» Task statement
Which lines in the records below hold the word "Server"? Copy each of them.

(Dataset entries)
------
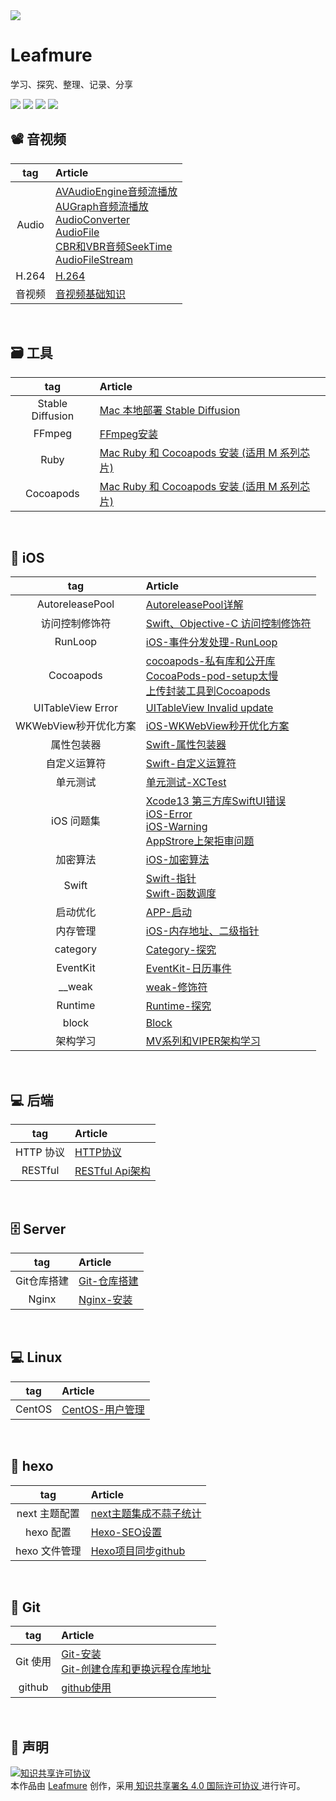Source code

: 
<img src="https://destinmure.github.io/pic/common/635867.jpg">

# Leafmure
学习、探究、整理、记录、分享

<img src="https://img.shields.io/badge/platform-iOS-%23222222.svg"> <img src="https://img.shields.io/badge/language-Objective--C-%23ff824c.svg"> <img src="https://img.shields.io/badge/language-Swift-%2378c504.svg"> <img src="https://img.shields.io/badge/platform-Linux-%23222222.svg">


## 📽️ 音视频

| tag | Article |
|:-------:|:------|
| Audio | [AVAudioEngine音频流播放](https://github.com/leafmure/leafmure.github.io/blob/master/contents/音视频/AVAudioEngine音频流播放.md) <br> [AUGraph音频流播放](https://github.com/leafmure/leafmure.github.io/blob/master/contents/音视频/AUGraph音频流播放.md) <br> [AudioConverter](https://github.com/leafmure/leafmure.github.io/blob/master/contents/音视频/AudioConverter.md) <br> [AudioFile](https://github.com/leafmure/leafmure.github.io/blob/master/contents/音视频/AudioFile.md) <br> [CBR和VBR音频SeekTime](https://github.com/leafmure/leafmure.github.io/blob/master/contents/音视频/CBR和VBR音频SeekTime.md) <br> [AudioFileStream](https://github.com/leafmure/leafmure.github.io/blob/master/contents/音视频/AudioFileStream.md) |
| H.264 | [H.264](https://github.com/leafmure/leafmure.github.io/blob/master/contents/音视频/H.264.md) |
| 音视频 | [音视频基础知识](https://github.com/leafmure/leafmure.github.io/blob/master/contents/音视频/音视频基础知识.md) |

      
<br>
        
## 🗃️ 工具

| tag | Article |
|:-------:|:------|
| Stable Diffusion | [Mac 本地部署 Stable Diffusion](https://github.com/leafmure/leafmure.github.io/blob/master/contents/工具/Mac%20本地部署%20Stable%20Diffusion.md) |
| FFmpeg | [FFmpeg安装](https://github.com/leafmure/leafmure.github.io/blob/master/contents/工具/FFmpeg安装.md) |
| Ruby | [Mac Ruby 和 Cocoapods 安装 (适用 M 系列芯片)](https://github.com/leafmure/leafmure.github.io/blob/master/contents/工具/Mac%20Ruby%20和%20Cocoapods%20安装%20(适用%20M%20系列芯片).md) |
| Cocoapods | [Mac Ruby 和 Cocoapods 安装 (适用 M 系列芯片)](https://github.com/leafmure/leafmure.github.io/blob/master/contents/工具/Mac%20Ruby%20和%20Cocoapods%20安装%20(适用%20M%20系列芯片).md) |

      
<br>
        
## 📱 iOS

| tag | Article |
|:-------:|:------|
| AutoreleasePool | [AutoreleasePool详解](https://github.com/leafmure/leafmure.github.io/blob/master/contents/iOS/AutoreleasePool详解.md) |
| 访问控制修饰符 | [Swift、Objective-C 访问控制修饰符](https://github.com/leafmure/leafmure.github.io/blob/master/contents/iOS/Swift、Objective-C%20访问控制修饰符.md) |
| RunLoop | [iOS-事件分发处理-RunLoop](https://github.com/leafmure/leafmure.github.io/blob/master/contents/iOS/iOS-事件分发处理-RunLoop.md) |
| Cocoapods | [cocoapods-私有库和公开库](https://github.com/leafmure/leafmure.github.io/blob/master/contents/iOS/cocoapods-私有库和公开库.md) <br> [CocoaPods-pod-setup太慢](https://github.com/leafmure/leafmure.github.io/blob/master/contents/iOS/CocoaPods-pod-setup太慢.md) <br> [上传封装工具到Cocoapods](https://github.com/leafmure/leafmure.github.io/blob/master/contents/iOS/上传封装工具到Cocoapods.md) |
| UITableView Error | [UITableView Invalid update](https://github.com/leafmure/leafmure.github.io/blob/master/contents/iOS/UITableView%20Invalid%20update.md) |
| WKWebView秒开优化方案 | [iOS-WKWebView秒开优化方案](https://github.com/leafmure/leafmure.github.io/blob/master/contents/iOS/iOS-WKWebView秒开优化方案.md) |
| 属性包装器 | [Swift-属性包装器](https://github.com/leafmure/leafmure.github.io/blob/master/contents/iOS/Swift-属性包装器.md) |
| 自定义运算符 | [Swift-自定义运算符](https://github.com/leafmure/leafmure.github.io/blob/master/contents/iOS/Swift-自定义运算符.md) |
| 单元测试 | [单元测试-XCTest](https://github.com/leafmure/leafmure.github.io/blob/master/contents/iOS/单元测试-XCTest.md) |
| iOS 问题集 | [Xcode13 第三方库SwiftUI错误](https://github.com/leafmure/leafmure.github.io/blob/master/contents/iOS/Xcode13%20第三方库SwiftUI错误.md) <br> [iOS-Error](https://github.com/leafmure/leafmure.github.io/blob/master/contents/iOS/iOS-Error.md) <br> [iOS-Warning](https://github.com/leafmure/leafmure.github.io/blob/master/contents/iOS/iOS-Warning.md) <br> [AppStrore上架拒审问题](https://github.com/leafmure/leafmure.github.io/blob/master/contents/iOS/AppStrore上架拒审问题.md) |
| 加密算法 | [iOS-加密算法](https://github.com/leafmure/leafmure.github.io/blob/master/contents/iOS/iOS-加密算法.md) |
| Swift | [Swift-指针](https://github.com/leafmure/leafmure.github.io/blob/master/contents/iOS/Swift-指针.md) <br> [Swift-函数调度](https://github.com/leafmure/leafmure.github.io/blob/master/contents/iOS/Swift-函数调度.md) |
| 启动优化 | [APP-启动](https://github.com/leafmure/leafmure.github.io/blob/master/contents/iOS/APP-启动.md) |
| 内存管理 | [iOS-内存地址、二级指针](https://github.com/leafmure/leafmure.github.io/blob/master/contents/iOS/iOS-内存地址、二级指针.md) |
| category | [Category-探究](https://github.com/leafmure/leafmure.github.io/blob/master/contents/iOS/Category-探究.md) |
| EventKit | [EventKit-日历事件](https://github.com/leafmure/leafmure.github.io/blob/master/contents/iOS/EventKit-日历事件.md) |
| __weak | [weak-修饰符](https://github.com/leafmure/leafmure.github.io/blob/master/contents/iOS/weak-修饰符.md) |
| Runtime | [Runtime-探究](https://github.com/leafmure/leafmure.github.io/blob/master/contents/iOS/Runtime-探究.md) |
| block | [Block](https://github.com/leafmure/leafmure.github.io/blob/master/contents/iOS/Block.md) |
| 架构学习 | [MV系列和VIPER架构学习](https://github.com/leafmure/leafmure.github.io/blob/master/contents/iOS/MV系列和VIPER架构学习.md) |

      
<br>
        
## 💻 后端

| tag | Article |
|:-------:|:------|
| HTTP 协议 | [HTTP协议](https://github.com/leafmure/leafmure.github.io/blob/master/contents/后端/HTTP协议.md) |
| RESTful | [RESTful Api架构](https://github.com/leafmure/leafmure.github.io/blob/master/contents/后端/RESTful%20Api架构.md) |

      
<br>
        
## 🗄️ Server

| tag | Article |
|:-------:|:------|
| Git仓库搭建 | [Git-仓库搭建](https://github.com/leafmure/leafmure.github.io/blob/master/contents/Server/Git-仓库搭建.md) |
| Nginx | [Nginx-安装](https://github.com/leafmure/leafmure.github.io/blob/master/contents/Server/Nginx-安装.md) |

      
<br>
        
## 💻 Linux

| tag | Article |
|:-------:|:------|
| CentOS | [CentOS-用户管理](https://github.com/leafmure/leafmure.github.io/blob/master/contents/Linux/CentOS-用户管理.md) |

      
<br>
        
## 📝 hexo

| tag | Article |
|:-------:|:------|
| next 主题配置 | [next主题集成不蒜子统计](https://github.com/leafmure/leafmure.github.io/blob/master/contents/hexo/next主题集成不蒜子统计.md) |
| hexo 配置 | [Hexo-SEO设置](https://github.com/leafmure/leafmure.github.io/blob/master/contents/hexo/Hexo-SEO设置.md) |
| hexo 文件管理 | [Hexo项目同步github](https://github.com/leafmure/leafmure.github.io/blob/master/contents/hexo/Hexo项目同步github.md) |

      
<br>
        
## 📝 Git

| tag | Article |
|:-------:|:------|
| Git 使用 | [Git-安装](https://github.com/leafmure/leafmure.github.io/blob/master/contents/Git/Git-安装.md) <br> [Git-创建仓库和更换远程仓库地址](https://github.com/leafmure/leafmure.github.io/blob/master/contents/Git/Git-创建仓库和更换远程仓库地址.md) |
| github | [github使用](https://github.com/leafmure/leafmure.github.io/blob/master/contents/Git/github使用.md) |

      
<br>
        
## 📌 声明

<a rel="license" href="http://creativecommons.org/licenses/by/4.0/"><img alt="知识共享许可协议" style="border-width:0" src="https://i.creativecommons.org/l/by/4.0/88x31.png" /></a><br />本<span xmlns:dct="http://purl.org/dc/terms/" href="http://purl.org/dc/dcmitype/Text" rel="dct:type">作品</span>由 <a xmlns:cc="http://creativecommons.org/ns#" href="https://github.com/Leafmure/Blog" property="cc:attributionName" rel="cc:attributionURL">Leafmure</a> 创作，采用<a rel="license" href="http://creativecommons.org/licenses/by/4.0/"> 知识共享署名 4.0 国际许可协议 </a>进行许可。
------
» Output for this exercise
## 🗄️ Server
| Git仓库搭建 | [Git-仓库搭建](https://github.com/leafmure/leafmure.github.io/blob/master/contents/Server/Git-仓库搭建.md) |
| Nginx | [Nginx-安装](https://github.com/leafmure/leafmure.github.io/blob/master/contents/Server/Nginx-安装.md) |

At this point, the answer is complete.